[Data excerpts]
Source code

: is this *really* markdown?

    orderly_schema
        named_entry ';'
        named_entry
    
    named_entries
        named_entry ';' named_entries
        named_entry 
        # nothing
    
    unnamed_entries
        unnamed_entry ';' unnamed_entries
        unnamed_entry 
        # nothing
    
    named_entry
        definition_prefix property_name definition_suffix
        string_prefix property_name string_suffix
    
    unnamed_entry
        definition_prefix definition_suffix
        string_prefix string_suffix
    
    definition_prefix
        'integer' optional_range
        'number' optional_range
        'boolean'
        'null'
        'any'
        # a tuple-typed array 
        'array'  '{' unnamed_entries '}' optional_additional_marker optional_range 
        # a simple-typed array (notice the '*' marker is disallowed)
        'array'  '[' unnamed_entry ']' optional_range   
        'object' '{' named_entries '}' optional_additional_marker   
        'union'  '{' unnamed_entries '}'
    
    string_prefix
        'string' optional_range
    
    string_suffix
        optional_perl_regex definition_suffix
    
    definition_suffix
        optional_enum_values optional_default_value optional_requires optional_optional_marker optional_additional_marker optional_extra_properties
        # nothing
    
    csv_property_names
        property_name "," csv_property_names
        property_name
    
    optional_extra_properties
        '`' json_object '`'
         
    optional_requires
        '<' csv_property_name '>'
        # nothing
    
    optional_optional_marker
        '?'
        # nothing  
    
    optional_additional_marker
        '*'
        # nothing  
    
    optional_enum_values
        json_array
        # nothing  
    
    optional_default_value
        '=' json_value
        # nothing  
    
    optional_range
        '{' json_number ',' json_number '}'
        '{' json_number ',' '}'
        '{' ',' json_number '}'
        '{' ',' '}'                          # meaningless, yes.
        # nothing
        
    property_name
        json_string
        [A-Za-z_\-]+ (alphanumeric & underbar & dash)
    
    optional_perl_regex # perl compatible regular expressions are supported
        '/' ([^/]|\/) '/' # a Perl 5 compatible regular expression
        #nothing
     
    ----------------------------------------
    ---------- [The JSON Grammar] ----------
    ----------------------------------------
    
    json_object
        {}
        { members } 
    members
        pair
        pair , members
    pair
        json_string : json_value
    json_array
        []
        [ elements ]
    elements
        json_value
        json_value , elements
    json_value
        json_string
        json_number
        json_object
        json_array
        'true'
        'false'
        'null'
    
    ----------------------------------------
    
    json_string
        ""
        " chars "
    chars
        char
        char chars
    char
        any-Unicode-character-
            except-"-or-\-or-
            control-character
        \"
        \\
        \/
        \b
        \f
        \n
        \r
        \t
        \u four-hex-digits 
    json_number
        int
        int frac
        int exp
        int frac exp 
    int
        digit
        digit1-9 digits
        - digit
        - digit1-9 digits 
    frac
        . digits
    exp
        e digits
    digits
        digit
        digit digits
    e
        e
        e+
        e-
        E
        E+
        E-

* [WORK TO BE COMPLETED] Please copy the data in full, character for character.

* [REPLY TO THE TASK]
Source code

: is this *really* markdown?

    orderly_schema
        named_entry ';'
        named_entry
    
    named_entries
        named_entry ';' named_entries
        named_entry 
        # nothing
    
    unnamed_entries
        unnamed_entry ';' unnamed_entries
        unnamed_entry 
        # nothing
    
    named_entry
        definition_prefix property_name definition_suffix
        string_prefix property_name string_suffix
    
    unnamed_entry
        definition_prefix definition_suffix
        string_prefix string_suffix
    
    definition_prefix
        'integer' optional_range
        'number' optional_range
        'boolean'
        'null'
        'any'
        # a tuple-typed array 
        'array'  '{' unnamed_entries '}' optional_additional_marker optional_range 
        # a simple-typed array (notice the '*' marker is disallowed)
        'array'  '[' unnamed_entry ']' optional_range   
        'object' '{' named_entries '}' optional_additional_marker   
        'union'  '{' unnamed_entries '}'
    
    string_prefix
        'string' optional_range
    
    string_suffix
        optional_perl_regex definition_suffix
    
    definition_suffix
        optional_enum_values optional_default_value optional_requires optional_optional_marker optional_additional_marker optional_extra_properties
        # nothing
    
    csv_property_names
        property_name "," csv_property_names
        property_name
    
    optional_extra_properties
        '`' json_object '`'
         
    optional_requires
        '<' csv_property_name '>'
        # nothing
    
    optional_optional_marker
        '?'
        # nothing  
    
    optional_additional_marker
        '*'
        # nothing  
    
    optional_enum_values
        json_array
        # nothing  
    
    optional_default_value
        '=' json_value
        # nothing  
    
    optional_range
        '{' json_number ',' json_number '}'
        '{' json_number ',' '}'
        '{' ',' json_number '}'
        '{' ',' '}'                          # meaningless, yes.
        # nothing
        
    property_name
        json_string
        [A-Za-z_\-]+ (alphanumeric & underbar & dash)
    
    optional_perl_regex # perl compatible regular expressions are supported
        '/' ([^/]|\/) '/' # a Perl 5 compatible regular expression
        #nothing
     
    ----------------------------------------
    ---------- [The JSON Grammar] ----------
    ----------------------------------------
    
    json_object
        {}
        { members } 
    members
        pair
        pair , members
    pair
        json_string : json_value
    json_array
        []
        [ elements ]
    elements
        json_value
        json_value , elements
    json_value
        json_string
        json_number
        json_object
        json_array
        'true'
        'false'
        'null'
    
    ----------------------------------------
    
    json_string
        ""
        " chars "
    chars
        char
        char chars
    char
        any-Unicode-character-
            except-"-or-\-or-
            control-character
        \"
        \\
        \/
        \b
        \f
        \n
        \r
        \t
        \u four-hex-digits 
    json_number
        int
        int frac
        int exp
        int frac exp 
    int
        digit
        digit1-9 digits
        - digit
        - digit1-9 digits 
    frac
        . digits
    exp
        e digits
    digits
        digit
        digit digits
    e
        e
        e+
        e-
        E
        E+
        E-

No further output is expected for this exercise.